Updated on October 8, 2017

Welcome guest writer, Sarah Butland.

Yes, I get it – you breathe a sigh of relief when your child boards the bus and you have the day to yourself but is it really worth it? Depending on someone else to teach your child what they see fit at the time while you clean the house or run errands? You may think it’s best for your family or your personal sanity now but what about the long term?

More and more people are considering an alternative to sending their child off to public school. Instead of relying on the education system more and more people complain about, parents are keeping their kids home and enjoying it. Both unschooling and homeschooling are alternatives to “mainstream” education and can arguably better prepare a child for long term success – including seeking a college or university education.
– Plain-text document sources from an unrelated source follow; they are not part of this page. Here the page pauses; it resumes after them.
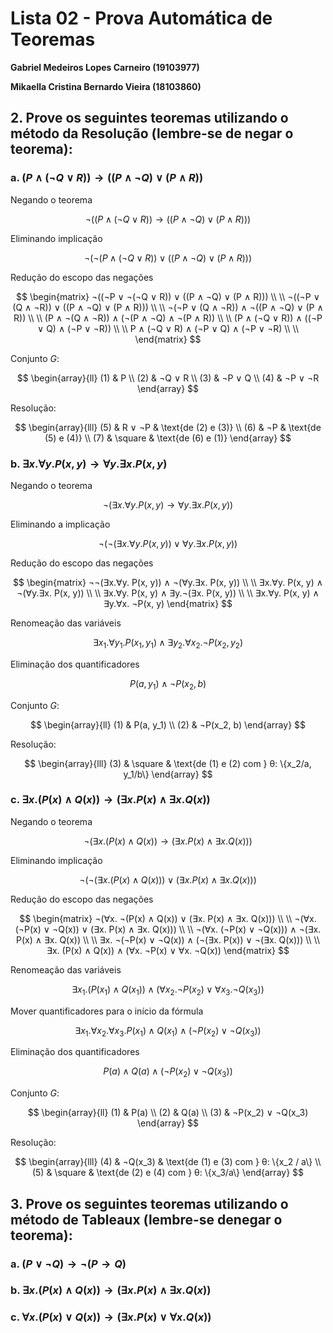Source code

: # Lista 02 - Prova Automática de Teoremas

**Gabriel Medeiros Lopes Carneiro (19103977)**

**Mikaella Cristina Bernardo Vieira (18103860)**

## 2. Prove os seguintes teoremas utilizando o método da Resolução (lembre-se de negar o teorema):

### a. $(P ∧ (¬Q ∨ R)) → ((P ∧ ¬Q) ∨ (P ∧ R))$

Negando o teorema

$$
¬((P ∧ (¬Q ∨ R)) → ((P ∧ ¬Q) ∨ (P ∧ R)))
$$

Eliminando implicação

$$
¬(¬(P ∧ (¬Q ∨ R)) ∨ ((P ∧ ¬Q) ∨ (P ∧ R)))
$$

Redução do escopo das negações

$$
\begin{matrix}
¬((¬P ∨ ¬(¬Q ∨ R)) ∨ ((P ∧ ¬Q) ∨ (P ∧ R))) \\ \\
¬((¬P ∨ (Q ∧ ¬R)) ∨ ((P ∧ ¬Q) ∨ (P ∧ R))) \\ \\
¬(¬P ∨ (Q ∧ ¬R)) ∧ ¬((P ∧ ¬Q) ∨ (P ∧ R)) \\ \\
(P ∧ ¬(Q ∧ ¬R)) ∧ (¬(P ∧ ¬Q) ∧ ¬(P ∧ R)) \\ \\
(P ∧ (¬Q ∨ R)) ∧ ((¬P ∨ Q) ∧ (¬P ∨ ¬R)) \\ \\
P ∧ (¬Q ∨ R) ∧ (¬P ∨ Q) ∧ (¬P ∨ ¬R) \\ \\
\end{matrix}
$$

Conjunto $G$:

$$
\begin{array}{ll}
(1)     &   P \\
(2)     &   ¬Q ∨ R \\
(3)     &   ¬P ∨ Q \\
(4)     &   ¬P ∨ ¬R
\end{array}
$$

Resolução:

$$
\begin{array}{lll}
(5)     &   R ∨ ¬P      & \text{de (2) e (3)} \\
(6)     &   ¬P          & \text{de (5) e (4)} \\
(7)     &   \square     & \text{de (6) e (1)}
\end{array}
$$

### b. $∃x.∀y. P(x, y) → ∀y.∃x. P(x, y)$

Negando o teorema

$$
¬(∃x.∀y. P(x, y) → ∀y.∃x. P(x, y))
$$

Eliminando a implicação

$$
¬(¬(∃x.∀y. P(x, y)) ∨ ∀y.∃x. P(x, y))
$$

Redução do escopo das negações

$$
\begin{matrix}
¬¬(∃x.∀y. P(x, y)) ∧ ¬(∀y.∃x. P(x, y)) \\ \\
∃x.∀y. P(x, y) ∧ ¬(∀y.∃x. P(x, y)) \\ \\
∃x.∀y. P(x, y) ∧ ∃y.¬(∃x. P(x, y)) \\ \\
∃x.∀y. P(x, y) ∧ ∃y.∀x. ¬P(x, y)
\end{matrix}
$$

Renomeação das variáveis

$$
∃x_1.∀y_1. P(x_1, y_1) ∧ ∃y_2.∀x_2. ¬P(x_2, y_2)
$$

Eliminação dos quantificadores

$$
P(a, y_1) ∧ ¬P(x_2, b)
$$

Conjunto $G$:

$$
\begin{array}{ll}
(1)     &   P(a, y_1)   \\
(2)     &   ¬P(x_2, b) 
\end{array}
$$

Resolução:

$$
\begin{array}{lll}
(3)     &   \square     &   \text{de (1) e (2) com } θ: \{x_2/a, y_1/b\}    
\end{array}
$$

### c. $∃x. (P(x) ∧ Q(x)) → (∃x. P(x) ∧ ∃x. Q(x))$

Negando o teorema

$$
¬(∃x. (P(x) ∧ Q(x)) → (∃x. P(x) ∧ ∃x. Q(x)))
$$

Eliminando implicação

$$
¬(¬(∃x. (P(x) ∧ Q(x))) ∨ (∃x. P(x) ∧ ∃x. Q(x)))
$$

Redução do escopo das negações

$$
\begin{matrix}
¬(∀x. ¬(P(x) ∧ Q(x)) ∨ (∃x. P(x) ∧ ∃x. Q(x))) \\ \\
¬(∀x. (¬P(x) ∨ ¬Q(x)) ∨ (∃x. P(x) ∧ ∃x. Q(x))) \\ \\
¬(∀x. (¬P(x) ∨ ¬Q(x))) ∧ ¬(∃x. P(x) ∧ ∃x. Q(x)) \\ \\
∃x. ¬(¬P(x) ∨ ¬Q(x)) ∧ (¬(∃x. P(x)) ∨ ¬(∃x. Q(x))) \\ \\
∃x. (P(x) ∧ Q(x)) ∧ (∀x. ¬P(x) ∨ ∀x. ¬Q(x))
\end{matrix}
$$

Renomeação das variáveis    

$$
∃x_1. (P(x_1) ∧ Q(x_1)) ∧ (∀x_2. ¬P(x_2) ∨ ∀x_3. ¬Q(x_3))
$$

Mover quantificadores para o início da fórmula

$$
∃x_1.∀x_2.∀x_3. P(x_1) ∧ Q(x_1) ∧ (¬P(x_2) ∨ ¬Q(x_3))
$$

Eliminação dos quantificadores

$$
P(a) ∧ Q(a) ∧ (¬P(x_2) ∨ ¬Q(x_3))
$$

Conjunto $G$:

$$
\begin{array}{ll}
(1)     &   P(a)                \\
(2)     &   Q(a)                \\
(3)     &   ¬P(x_2) ∨ ¬Q(x_3) 
\end{array}
$$

Resolução:

$$
\begin{array}{lll}
(4)     &   ¬Q(x_3)   &   \text{de (1) e (3) com } θ: \{x_2 / a\} \\
(5)     &   \square   &   \text{de (2) e (4) com } θ: \{x_3/a\}
\end{array}
$$

## 3. Prove os seguintes teoremas utilizando o método de Tableaux (lembre-se denegar o teorema):

### a. $(P ∨ ¬Q) → ¬(P → Q)$


### b. $∃x.(P(x) ∧ Q(x)) → (∃x. P(x) ∧ ∃x. Q(x))$


### c. $∀x.(P(x) ∨ Q(x)) → (∃x. P(x) ∨ ∀x. Q(x))$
Coming from a full 12 years in a public school I get that there are many benefits to that format and completely support anyone who decides that way IF they have considered all options first. To assume attending public school is mandatory is detrimental to our future as, with everything in life, there are plenty of options to consider.
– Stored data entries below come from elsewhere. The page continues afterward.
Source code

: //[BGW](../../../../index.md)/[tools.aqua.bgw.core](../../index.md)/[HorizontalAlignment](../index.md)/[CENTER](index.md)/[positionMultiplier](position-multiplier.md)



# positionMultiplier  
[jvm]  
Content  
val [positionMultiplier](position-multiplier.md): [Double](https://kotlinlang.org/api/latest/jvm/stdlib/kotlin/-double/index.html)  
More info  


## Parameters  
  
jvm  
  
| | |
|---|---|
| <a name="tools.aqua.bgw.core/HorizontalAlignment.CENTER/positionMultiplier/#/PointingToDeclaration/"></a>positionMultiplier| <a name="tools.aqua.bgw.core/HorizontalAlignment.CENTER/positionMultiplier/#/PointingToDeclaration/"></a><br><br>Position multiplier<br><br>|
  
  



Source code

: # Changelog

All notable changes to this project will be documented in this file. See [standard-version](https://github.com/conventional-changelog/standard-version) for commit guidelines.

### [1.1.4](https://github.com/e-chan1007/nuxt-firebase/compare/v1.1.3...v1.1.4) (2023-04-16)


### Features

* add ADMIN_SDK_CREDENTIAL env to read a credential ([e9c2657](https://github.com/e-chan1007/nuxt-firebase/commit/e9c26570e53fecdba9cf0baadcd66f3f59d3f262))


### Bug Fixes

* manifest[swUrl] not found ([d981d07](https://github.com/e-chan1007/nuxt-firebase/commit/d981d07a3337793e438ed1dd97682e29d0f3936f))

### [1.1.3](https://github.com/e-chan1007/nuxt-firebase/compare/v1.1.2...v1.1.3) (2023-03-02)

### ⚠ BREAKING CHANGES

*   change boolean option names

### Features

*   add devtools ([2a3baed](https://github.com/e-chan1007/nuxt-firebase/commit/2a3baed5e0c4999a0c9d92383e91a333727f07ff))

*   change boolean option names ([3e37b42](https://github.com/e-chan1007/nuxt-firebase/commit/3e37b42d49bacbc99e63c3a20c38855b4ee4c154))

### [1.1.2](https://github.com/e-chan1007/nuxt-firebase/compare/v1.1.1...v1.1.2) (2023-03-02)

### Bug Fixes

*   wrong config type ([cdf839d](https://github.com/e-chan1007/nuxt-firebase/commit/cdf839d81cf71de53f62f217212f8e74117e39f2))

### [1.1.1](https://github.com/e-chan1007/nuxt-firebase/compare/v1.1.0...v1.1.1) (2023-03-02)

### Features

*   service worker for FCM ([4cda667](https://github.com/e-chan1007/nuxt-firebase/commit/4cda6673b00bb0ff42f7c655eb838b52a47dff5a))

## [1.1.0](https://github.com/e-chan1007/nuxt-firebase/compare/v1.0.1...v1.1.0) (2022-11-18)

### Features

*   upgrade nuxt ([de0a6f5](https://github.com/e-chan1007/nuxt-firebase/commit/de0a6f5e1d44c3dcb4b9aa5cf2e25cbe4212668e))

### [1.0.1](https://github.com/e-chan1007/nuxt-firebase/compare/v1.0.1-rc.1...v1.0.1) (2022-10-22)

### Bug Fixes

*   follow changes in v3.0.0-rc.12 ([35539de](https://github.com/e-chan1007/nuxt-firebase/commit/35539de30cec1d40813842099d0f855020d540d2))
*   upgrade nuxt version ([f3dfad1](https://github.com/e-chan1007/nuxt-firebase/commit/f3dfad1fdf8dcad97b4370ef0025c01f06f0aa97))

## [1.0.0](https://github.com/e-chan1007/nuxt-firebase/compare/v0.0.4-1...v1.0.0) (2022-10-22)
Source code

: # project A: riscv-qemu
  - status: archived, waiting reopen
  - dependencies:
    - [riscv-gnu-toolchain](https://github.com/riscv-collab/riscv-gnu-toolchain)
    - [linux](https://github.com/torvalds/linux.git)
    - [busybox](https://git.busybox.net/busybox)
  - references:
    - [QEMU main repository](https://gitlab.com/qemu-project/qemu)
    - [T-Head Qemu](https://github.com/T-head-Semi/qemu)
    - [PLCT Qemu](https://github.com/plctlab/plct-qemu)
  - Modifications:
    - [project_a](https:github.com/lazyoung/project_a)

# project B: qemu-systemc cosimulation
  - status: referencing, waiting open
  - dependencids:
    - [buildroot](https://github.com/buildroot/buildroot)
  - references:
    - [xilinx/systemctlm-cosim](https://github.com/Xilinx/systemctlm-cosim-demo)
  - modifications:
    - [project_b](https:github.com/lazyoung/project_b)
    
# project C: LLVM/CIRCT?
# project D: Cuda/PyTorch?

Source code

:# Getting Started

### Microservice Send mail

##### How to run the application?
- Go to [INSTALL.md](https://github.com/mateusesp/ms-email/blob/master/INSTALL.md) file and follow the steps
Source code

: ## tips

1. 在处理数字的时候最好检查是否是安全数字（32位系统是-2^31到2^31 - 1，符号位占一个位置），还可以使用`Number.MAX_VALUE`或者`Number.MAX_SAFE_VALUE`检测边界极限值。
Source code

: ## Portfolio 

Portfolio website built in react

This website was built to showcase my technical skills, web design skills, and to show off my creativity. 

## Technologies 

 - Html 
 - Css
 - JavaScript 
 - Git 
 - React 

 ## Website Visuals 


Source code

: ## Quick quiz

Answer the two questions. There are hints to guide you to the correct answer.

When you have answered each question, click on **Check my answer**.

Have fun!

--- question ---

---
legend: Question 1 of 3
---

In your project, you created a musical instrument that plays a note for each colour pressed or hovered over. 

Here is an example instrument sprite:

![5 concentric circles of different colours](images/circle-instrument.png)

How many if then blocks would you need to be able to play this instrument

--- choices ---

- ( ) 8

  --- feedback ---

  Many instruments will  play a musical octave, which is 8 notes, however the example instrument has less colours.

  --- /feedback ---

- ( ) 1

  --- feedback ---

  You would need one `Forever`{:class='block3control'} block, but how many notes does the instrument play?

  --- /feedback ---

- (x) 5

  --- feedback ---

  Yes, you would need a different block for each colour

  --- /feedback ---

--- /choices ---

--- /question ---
Here are five reasons why I urge you to reconsider:

#1 Social Aspect

Yes, you read that right despite what you may first think. When we first considered homeschooling our son that was the immediate, and still ongoing, argument –“but what about the social aspect of school? He’ll never know how to act among his peers!” And yet he does and he does so well. Mind you, he has been enrolled in some sort of athletic program all of his life but it’s more than that.

Save your pennies and connect with other homeschoolers for day trips, take your child to the grocery store with you and to other public events. Homeschooling doesn’t mean you only school at home, sitting in your pajama’s all day waiting for bed time- it simply means you don’t send him off to sit in a classroom we typically envision for school aged children. In the classroom, sitting next to their friend can get them in trouble if they get too distracting by trying to be social. The only real free play time you have in public school is recess and lunch- not actually school at all.

#2 No Codes

Whichever side you stand on, public schools are not prone to practicing a variety of codes in order to keep their students and teachers/staff safe. While I loved fire drills and the bus evacuation days, these were thought of as accidents and not intentional danger. Now we have our schools practicing drills of a gunman in the school or bomb threats and I have to wonder if this is teaching kids how to be safe or giving them ideas on how to express themselves.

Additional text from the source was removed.